Meta-cognition and self-regulation? YES.

"What on earth is meta-cognition and self-regulation?" I hear some ask. It is hardly the chant at the school gates. But that phrase reflects the most effective way to improve educational outcomes, according to the evidence.

Meta-cognition is often described as "learning to learn" and what it means is giving children a range of strategies they can use to monitor and improve their own academic development. Self-regulation is developing the ability to motivate oneself to learn.

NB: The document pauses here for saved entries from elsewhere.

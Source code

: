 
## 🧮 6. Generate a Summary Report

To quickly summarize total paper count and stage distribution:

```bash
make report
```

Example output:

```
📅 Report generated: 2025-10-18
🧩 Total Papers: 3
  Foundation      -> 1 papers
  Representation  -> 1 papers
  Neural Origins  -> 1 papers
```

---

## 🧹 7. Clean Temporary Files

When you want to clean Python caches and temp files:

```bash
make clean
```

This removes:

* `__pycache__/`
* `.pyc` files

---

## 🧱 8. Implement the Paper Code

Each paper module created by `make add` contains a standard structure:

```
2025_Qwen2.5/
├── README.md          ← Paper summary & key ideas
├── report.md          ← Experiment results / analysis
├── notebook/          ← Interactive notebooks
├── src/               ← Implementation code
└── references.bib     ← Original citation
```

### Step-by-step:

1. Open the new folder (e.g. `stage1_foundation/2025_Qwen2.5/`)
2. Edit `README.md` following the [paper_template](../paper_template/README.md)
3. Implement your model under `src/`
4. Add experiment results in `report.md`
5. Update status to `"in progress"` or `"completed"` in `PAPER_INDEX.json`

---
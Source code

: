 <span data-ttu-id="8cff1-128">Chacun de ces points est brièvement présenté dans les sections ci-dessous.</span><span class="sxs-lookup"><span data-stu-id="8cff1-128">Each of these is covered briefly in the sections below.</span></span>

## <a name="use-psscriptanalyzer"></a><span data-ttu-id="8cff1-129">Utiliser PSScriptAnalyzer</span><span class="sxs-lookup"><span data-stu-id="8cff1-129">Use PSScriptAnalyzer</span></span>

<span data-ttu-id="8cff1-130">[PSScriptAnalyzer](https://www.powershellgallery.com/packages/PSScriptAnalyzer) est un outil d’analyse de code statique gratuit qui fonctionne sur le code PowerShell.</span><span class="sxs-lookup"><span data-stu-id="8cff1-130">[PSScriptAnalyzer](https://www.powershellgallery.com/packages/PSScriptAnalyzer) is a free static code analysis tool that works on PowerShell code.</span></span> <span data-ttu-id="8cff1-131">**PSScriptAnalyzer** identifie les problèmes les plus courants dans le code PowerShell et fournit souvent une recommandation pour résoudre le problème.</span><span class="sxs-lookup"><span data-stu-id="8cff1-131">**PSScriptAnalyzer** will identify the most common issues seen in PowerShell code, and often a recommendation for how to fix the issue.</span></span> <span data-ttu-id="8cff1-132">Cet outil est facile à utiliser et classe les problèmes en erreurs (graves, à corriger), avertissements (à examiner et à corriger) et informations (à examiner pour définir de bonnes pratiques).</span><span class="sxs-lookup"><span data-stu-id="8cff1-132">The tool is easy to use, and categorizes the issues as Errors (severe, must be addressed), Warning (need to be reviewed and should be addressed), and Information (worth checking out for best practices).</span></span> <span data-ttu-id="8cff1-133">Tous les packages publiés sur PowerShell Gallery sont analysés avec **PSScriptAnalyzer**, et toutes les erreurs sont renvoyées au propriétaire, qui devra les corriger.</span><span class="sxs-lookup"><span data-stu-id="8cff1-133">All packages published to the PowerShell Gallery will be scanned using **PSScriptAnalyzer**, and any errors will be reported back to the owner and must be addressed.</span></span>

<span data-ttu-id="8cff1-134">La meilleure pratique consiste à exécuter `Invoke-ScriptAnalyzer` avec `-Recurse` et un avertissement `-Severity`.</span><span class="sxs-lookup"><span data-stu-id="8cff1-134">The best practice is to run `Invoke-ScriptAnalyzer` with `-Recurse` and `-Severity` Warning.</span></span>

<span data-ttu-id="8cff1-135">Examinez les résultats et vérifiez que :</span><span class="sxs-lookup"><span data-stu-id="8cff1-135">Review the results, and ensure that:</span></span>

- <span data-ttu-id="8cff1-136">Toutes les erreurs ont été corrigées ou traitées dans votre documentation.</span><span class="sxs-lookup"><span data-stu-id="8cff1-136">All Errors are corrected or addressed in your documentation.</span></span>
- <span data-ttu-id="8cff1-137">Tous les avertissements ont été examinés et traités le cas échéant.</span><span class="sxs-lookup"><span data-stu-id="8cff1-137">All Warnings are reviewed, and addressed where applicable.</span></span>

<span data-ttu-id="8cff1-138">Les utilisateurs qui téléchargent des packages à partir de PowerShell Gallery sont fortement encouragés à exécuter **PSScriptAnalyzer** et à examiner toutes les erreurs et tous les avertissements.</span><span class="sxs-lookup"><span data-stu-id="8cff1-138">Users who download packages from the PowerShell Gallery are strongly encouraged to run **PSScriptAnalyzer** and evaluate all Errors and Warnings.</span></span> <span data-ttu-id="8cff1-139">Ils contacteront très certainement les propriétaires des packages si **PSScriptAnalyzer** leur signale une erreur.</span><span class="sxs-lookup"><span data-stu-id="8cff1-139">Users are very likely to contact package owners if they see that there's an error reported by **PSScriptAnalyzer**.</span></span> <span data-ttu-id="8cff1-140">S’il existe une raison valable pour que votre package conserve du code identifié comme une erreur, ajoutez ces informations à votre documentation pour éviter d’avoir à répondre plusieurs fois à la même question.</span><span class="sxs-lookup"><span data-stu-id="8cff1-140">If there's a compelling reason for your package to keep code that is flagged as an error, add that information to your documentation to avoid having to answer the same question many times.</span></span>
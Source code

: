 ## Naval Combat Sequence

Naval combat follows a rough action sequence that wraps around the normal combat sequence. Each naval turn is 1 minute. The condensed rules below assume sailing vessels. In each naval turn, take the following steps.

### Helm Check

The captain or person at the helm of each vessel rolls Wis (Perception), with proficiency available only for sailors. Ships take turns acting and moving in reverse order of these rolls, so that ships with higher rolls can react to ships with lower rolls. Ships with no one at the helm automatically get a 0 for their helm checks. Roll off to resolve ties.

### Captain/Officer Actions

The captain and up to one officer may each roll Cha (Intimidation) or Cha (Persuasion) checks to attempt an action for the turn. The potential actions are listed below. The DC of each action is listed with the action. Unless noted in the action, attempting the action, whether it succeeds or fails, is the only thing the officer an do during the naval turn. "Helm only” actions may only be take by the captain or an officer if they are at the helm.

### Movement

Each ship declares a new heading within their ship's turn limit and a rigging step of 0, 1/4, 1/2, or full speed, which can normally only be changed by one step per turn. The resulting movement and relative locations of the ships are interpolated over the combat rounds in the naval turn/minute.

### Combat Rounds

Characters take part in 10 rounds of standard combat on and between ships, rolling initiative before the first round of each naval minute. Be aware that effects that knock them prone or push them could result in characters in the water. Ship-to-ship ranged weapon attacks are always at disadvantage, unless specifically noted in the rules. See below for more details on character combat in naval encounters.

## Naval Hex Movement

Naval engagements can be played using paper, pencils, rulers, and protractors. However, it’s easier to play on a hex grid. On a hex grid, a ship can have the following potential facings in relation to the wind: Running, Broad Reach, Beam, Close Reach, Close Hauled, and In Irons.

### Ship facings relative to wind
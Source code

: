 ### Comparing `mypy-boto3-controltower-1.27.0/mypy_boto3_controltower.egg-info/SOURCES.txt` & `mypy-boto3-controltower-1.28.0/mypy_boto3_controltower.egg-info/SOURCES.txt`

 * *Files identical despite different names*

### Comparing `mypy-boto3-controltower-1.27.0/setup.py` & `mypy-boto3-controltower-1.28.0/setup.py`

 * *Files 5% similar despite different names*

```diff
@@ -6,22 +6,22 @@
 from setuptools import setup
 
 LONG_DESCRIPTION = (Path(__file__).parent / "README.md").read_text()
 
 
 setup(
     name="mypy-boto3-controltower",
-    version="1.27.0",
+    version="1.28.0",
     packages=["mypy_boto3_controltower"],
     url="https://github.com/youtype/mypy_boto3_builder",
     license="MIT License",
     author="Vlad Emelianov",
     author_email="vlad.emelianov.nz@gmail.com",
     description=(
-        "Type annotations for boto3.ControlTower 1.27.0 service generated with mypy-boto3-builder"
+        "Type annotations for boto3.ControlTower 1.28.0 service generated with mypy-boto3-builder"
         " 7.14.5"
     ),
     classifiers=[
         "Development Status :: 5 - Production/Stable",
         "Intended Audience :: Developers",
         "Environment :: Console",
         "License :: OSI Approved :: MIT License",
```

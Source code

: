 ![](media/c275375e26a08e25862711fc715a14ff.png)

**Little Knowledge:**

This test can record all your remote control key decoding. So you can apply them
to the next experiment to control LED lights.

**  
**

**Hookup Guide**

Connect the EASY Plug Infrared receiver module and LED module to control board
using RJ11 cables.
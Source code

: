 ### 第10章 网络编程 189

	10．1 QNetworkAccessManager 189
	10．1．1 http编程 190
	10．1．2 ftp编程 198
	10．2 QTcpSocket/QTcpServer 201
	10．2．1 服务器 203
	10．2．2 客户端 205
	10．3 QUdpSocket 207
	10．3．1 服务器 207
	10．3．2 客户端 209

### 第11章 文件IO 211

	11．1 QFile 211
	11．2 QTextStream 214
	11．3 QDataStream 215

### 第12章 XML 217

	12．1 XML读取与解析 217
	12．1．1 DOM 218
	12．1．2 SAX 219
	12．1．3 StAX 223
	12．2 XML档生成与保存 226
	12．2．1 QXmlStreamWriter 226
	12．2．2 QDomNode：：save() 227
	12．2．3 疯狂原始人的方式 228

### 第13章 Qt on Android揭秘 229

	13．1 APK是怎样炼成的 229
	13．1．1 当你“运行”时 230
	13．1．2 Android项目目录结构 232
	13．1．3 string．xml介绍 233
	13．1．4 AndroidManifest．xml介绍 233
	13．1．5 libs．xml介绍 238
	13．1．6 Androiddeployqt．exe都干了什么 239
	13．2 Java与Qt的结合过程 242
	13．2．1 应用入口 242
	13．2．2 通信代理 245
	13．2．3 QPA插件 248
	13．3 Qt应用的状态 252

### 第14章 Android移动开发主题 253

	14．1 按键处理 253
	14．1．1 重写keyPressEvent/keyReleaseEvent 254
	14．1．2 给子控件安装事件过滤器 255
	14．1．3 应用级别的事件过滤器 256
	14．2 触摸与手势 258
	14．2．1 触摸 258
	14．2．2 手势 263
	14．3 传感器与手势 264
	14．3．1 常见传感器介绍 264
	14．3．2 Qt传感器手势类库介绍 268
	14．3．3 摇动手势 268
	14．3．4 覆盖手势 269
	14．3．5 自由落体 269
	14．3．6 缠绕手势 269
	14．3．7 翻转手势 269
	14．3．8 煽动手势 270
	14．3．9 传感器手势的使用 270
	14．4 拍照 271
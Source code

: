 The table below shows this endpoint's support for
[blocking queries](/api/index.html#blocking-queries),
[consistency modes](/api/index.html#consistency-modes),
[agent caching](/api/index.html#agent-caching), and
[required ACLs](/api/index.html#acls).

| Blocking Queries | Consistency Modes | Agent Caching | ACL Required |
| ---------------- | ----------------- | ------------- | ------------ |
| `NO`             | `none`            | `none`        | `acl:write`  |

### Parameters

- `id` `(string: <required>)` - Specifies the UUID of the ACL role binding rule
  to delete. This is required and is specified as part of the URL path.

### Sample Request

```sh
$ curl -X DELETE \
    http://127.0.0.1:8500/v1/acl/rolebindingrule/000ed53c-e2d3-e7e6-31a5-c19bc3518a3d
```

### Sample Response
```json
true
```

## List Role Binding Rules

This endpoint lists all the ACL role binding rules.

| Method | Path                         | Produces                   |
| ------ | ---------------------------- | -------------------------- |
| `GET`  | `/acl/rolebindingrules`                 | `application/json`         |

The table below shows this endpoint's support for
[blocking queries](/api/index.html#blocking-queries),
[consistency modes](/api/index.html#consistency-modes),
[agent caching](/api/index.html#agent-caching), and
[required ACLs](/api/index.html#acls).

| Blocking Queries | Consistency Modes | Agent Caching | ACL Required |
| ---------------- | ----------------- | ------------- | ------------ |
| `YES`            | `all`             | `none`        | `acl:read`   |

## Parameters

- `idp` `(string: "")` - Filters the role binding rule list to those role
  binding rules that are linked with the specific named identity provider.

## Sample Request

On average, introducing meta-cognition and self-regulation into the classroom has a high impact, with pupils making an average of eight months' additional progress. That is a phenomenal improvement.

Feedback? YES.

Feedback is information given to pupils about how they are doing against their learning goals. In the workplace it might be part of an appraisal, and the evidence is that a similar approach works wonders in the classroom, increasing educational attainment by around eight months.

Peer-tutoring? YES.

If pupils work together in pairs or small groups to give each other explicit teaching support, the results can be dramatic - particularly with youngsters who struggle the most. This isn't about doing away with teachers, but it seems when working with their peers, children tend to take real responsibility for their teaching and their own learning.

Sometimes the tutoring can be reciprocal, with pupils alternating as tutor and tutee. Cross-age tutoring also has advantages for older and younger participants, it turns out. This intervention, on average, improves student performance by a GCSE grade.

One-to-one adult tutoring is, counter-intuitively, less effective and much more expensive than peer tutoring.

Homework in primary school doesn't make a lot of difference, nor does mentoring, performance pay for teachers, or the physical environment of the school.

Given all this evidence, it appears our debate about school standards is obsessed with the wrong things. We need to teach our children how to learn and give them more opportunity to learn from each other.

This government declares its commitment to evidence-based policies, so one must assume that the results of research it helped initiate will be disseminated to every head teacher in the land.